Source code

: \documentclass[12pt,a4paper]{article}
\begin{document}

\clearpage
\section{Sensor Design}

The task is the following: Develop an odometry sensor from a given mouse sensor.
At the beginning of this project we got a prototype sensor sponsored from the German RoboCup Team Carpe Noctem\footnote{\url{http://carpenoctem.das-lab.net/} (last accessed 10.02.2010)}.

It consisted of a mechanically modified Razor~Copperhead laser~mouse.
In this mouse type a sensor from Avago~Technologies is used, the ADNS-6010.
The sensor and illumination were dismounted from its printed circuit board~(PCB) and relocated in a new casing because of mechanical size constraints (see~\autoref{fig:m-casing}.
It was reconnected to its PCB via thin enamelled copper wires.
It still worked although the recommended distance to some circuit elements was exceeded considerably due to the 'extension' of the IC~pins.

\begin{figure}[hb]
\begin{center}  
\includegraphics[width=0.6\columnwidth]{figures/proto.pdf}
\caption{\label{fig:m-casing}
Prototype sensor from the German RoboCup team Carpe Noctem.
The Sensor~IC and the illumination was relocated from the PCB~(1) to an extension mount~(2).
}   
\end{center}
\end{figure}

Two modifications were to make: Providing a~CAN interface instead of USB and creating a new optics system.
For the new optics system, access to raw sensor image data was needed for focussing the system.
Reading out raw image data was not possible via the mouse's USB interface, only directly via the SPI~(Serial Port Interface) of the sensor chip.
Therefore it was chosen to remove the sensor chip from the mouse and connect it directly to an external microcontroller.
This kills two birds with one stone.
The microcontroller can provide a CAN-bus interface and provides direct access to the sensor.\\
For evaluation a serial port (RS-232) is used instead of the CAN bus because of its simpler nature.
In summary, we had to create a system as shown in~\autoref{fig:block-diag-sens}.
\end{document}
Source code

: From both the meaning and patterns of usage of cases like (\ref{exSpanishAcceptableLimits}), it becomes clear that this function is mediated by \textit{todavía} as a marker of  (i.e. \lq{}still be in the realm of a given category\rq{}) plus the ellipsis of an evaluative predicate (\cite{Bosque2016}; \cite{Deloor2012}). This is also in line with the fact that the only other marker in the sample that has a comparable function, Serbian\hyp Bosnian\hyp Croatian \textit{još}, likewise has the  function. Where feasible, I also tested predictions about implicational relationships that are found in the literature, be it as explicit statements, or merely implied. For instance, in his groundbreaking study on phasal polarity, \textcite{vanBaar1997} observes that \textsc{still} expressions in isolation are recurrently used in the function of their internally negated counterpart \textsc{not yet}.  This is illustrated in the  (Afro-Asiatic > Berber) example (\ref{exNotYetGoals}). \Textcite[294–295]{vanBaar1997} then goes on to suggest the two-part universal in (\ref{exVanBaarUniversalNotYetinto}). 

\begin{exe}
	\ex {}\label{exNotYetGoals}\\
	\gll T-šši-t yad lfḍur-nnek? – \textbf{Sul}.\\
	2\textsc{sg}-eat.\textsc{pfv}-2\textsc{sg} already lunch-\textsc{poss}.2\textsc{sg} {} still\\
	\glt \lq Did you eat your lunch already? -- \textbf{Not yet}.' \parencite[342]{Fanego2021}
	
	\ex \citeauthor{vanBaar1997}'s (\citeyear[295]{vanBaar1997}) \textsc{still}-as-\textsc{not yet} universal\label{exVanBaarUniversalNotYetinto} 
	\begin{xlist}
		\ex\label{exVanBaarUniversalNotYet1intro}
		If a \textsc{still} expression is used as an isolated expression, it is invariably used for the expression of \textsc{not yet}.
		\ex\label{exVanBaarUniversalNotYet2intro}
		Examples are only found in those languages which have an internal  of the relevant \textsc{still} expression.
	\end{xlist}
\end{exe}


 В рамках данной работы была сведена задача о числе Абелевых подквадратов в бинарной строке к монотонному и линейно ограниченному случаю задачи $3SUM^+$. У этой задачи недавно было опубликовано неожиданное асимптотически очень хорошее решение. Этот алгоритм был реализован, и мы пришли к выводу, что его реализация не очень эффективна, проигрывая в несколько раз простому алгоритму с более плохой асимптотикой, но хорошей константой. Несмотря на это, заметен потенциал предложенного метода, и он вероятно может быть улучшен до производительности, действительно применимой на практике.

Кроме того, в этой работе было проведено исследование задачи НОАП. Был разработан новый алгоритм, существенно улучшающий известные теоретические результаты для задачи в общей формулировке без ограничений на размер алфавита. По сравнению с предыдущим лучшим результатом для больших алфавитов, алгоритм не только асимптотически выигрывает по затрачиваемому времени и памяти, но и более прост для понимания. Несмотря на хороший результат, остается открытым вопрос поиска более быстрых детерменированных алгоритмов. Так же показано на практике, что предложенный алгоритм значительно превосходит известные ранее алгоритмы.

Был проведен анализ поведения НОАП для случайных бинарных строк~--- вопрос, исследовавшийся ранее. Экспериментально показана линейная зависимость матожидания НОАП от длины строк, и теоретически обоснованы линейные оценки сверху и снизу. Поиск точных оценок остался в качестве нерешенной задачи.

* **What to work on**
Everything from the line with "It was reconnected" through the line with "Reading out raw" should be written out exactly as it appears above, end lines included, and nothing outside that range.

* **Solution to the exercise**
It was reconnected to its PCB via thin enamelled copper wires.
It still worked although the recommended distance to some circuit elements was exceeded considerably due to the 'extension' of the IC~pins.

\begin{figure}[hb]
\begin{center}  
\includegraphics[width=0.6\columnwidth]{figures/proto.pdf}
\caption{\label{fig:m-casing}
Prototype sensor from the German RoboCup team Carpe Noctem.
The Sensor~IC and the illumination was relocated from the PCB~(1) to an extension mount~(2).
}   
\end{center}
\end{figure}

Two modifications were to make: Providing a~CAN interface instead of USB and creating a new optics system.
For the new optics system, access to raw sensor image data was needed for focussing the system.
Reading out raw image data was not possible via the mouse's USB interface, only directly via the SPI~(Serial Port Interface) of the sensor chip.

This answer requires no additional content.